## Exercise brief
How many lines of the listing below contain the word "texttt"? Reply with that number alone.

-*-*-

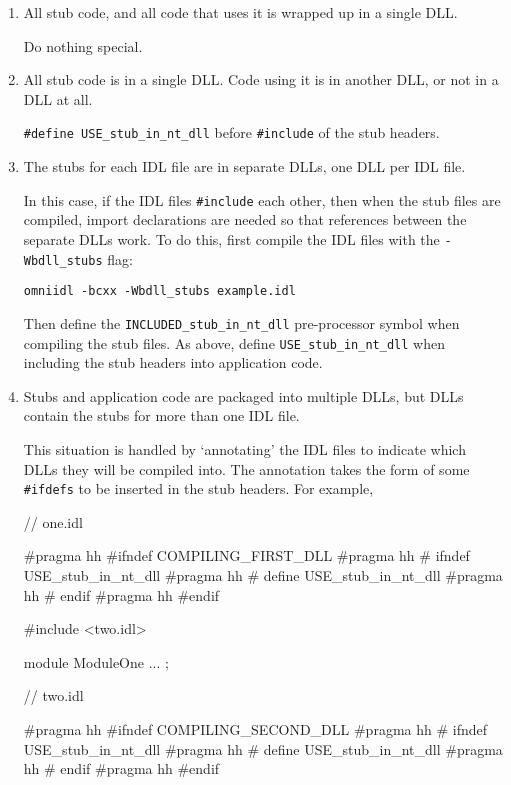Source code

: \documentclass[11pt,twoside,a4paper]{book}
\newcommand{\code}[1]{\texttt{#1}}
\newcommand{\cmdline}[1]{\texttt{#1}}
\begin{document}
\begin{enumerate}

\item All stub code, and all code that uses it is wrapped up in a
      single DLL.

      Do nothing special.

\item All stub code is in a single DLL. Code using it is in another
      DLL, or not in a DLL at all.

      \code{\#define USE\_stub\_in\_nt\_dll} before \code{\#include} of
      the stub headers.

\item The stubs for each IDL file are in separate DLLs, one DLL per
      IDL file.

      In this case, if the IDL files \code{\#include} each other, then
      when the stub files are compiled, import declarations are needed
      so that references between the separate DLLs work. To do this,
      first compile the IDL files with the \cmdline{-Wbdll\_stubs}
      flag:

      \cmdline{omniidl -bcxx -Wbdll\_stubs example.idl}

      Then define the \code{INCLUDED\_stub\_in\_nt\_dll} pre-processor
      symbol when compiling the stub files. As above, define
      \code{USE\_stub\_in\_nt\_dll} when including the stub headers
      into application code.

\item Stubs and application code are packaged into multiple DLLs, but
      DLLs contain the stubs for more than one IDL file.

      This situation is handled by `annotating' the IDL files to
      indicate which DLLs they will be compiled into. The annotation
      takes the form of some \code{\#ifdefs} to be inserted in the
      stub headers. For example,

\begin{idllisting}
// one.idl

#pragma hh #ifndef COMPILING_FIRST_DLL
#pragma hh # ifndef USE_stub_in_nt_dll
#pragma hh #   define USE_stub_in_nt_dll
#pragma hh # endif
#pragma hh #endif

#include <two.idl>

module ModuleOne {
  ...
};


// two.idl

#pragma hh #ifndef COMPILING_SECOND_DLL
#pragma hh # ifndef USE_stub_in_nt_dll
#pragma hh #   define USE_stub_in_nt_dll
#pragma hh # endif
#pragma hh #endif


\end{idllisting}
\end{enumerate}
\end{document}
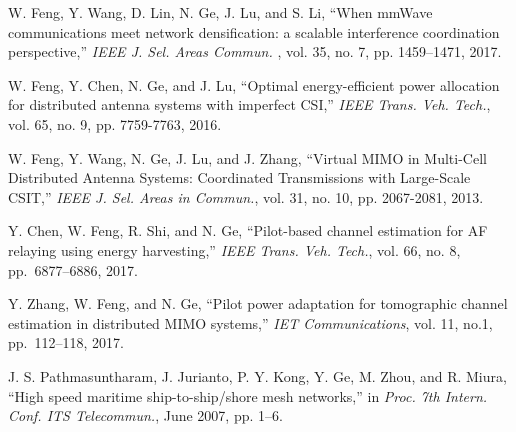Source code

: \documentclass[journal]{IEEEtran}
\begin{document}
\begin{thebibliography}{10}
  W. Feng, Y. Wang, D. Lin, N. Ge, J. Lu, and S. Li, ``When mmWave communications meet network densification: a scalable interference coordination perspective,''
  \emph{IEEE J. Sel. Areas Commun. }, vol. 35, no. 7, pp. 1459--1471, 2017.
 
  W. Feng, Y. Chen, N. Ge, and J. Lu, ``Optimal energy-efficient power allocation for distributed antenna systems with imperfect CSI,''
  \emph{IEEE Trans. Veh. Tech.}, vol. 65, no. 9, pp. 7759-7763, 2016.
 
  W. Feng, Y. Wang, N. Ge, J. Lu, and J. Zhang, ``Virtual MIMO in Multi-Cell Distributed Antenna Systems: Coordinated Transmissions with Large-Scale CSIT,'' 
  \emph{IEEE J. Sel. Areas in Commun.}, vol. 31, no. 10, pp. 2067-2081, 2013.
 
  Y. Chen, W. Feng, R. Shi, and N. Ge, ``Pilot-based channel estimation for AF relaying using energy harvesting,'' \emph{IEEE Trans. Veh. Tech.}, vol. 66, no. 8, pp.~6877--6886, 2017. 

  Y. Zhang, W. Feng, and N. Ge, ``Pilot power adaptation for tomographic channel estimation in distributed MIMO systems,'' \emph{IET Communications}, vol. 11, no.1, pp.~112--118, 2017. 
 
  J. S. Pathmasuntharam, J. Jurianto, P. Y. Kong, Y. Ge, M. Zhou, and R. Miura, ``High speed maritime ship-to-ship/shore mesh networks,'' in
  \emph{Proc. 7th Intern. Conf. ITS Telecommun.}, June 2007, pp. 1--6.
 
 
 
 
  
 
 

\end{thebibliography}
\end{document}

-*-*-

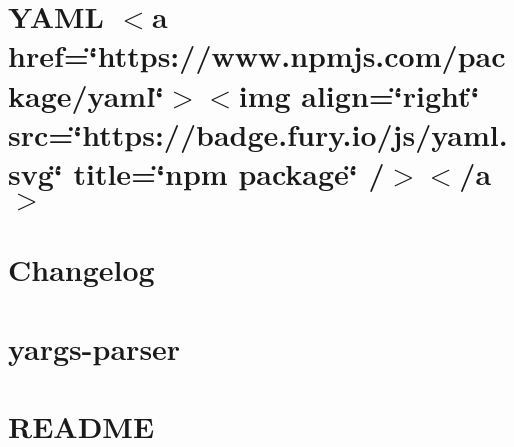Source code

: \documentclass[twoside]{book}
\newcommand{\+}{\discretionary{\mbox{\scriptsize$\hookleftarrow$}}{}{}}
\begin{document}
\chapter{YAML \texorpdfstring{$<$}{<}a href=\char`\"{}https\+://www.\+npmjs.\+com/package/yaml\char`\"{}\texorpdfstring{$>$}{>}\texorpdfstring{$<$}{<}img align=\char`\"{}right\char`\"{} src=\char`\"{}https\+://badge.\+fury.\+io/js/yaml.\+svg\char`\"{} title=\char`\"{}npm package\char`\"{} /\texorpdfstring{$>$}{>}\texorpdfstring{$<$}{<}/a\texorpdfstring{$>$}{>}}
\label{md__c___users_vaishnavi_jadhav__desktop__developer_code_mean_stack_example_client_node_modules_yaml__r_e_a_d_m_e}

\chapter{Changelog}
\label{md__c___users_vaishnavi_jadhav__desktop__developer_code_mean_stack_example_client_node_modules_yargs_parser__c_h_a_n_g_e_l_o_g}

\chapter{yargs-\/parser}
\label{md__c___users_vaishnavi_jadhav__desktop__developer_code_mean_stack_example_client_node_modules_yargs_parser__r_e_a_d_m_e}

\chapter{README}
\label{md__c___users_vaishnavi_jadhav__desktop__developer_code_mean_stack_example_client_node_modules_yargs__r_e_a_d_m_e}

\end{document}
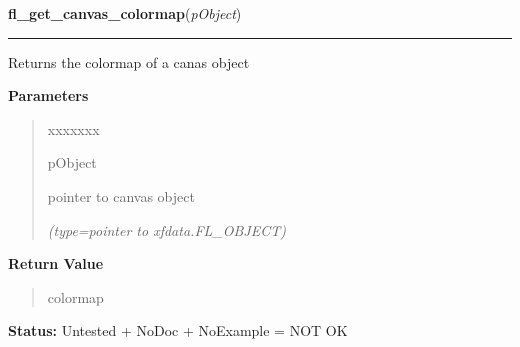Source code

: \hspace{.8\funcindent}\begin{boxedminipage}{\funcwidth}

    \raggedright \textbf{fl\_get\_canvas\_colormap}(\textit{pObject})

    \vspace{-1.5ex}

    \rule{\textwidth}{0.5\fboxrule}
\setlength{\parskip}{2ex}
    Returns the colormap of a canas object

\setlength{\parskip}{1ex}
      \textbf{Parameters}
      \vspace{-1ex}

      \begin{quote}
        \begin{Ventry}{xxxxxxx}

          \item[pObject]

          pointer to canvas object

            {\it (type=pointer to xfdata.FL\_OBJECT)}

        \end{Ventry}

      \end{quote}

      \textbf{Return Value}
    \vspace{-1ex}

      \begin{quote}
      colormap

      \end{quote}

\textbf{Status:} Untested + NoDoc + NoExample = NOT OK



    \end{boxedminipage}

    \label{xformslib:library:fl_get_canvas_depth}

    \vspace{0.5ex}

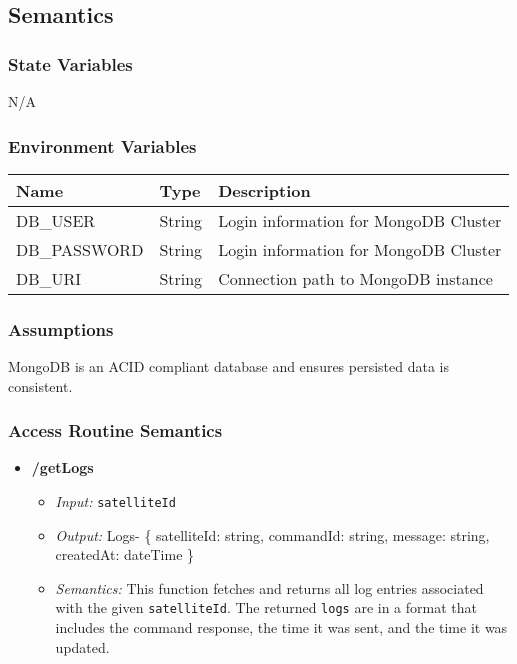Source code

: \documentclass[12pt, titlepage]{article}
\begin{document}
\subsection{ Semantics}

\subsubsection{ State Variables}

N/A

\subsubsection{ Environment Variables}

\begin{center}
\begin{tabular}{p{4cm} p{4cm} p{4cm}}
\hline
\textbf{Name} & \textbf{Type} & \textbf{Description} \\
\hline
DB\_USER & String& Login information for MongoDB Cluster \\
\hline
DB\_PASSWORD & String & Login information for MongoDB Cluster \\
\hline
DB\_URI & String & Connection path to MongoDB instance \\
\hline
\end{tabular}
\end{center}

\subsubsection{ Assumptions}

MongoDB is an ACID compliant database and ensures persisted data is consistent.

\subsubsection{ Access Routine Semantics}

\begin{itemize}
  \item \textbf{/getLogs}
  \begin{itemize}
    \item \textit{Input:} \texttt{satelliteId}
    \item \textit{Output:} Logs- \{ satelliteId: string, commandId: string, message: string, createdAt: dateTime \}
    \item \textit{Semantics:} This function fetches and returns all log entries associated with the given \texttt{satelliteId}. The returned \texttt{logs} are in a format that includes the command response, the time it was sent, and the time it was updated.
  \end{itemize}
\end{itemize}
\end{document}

-*-*-

## Written reply
4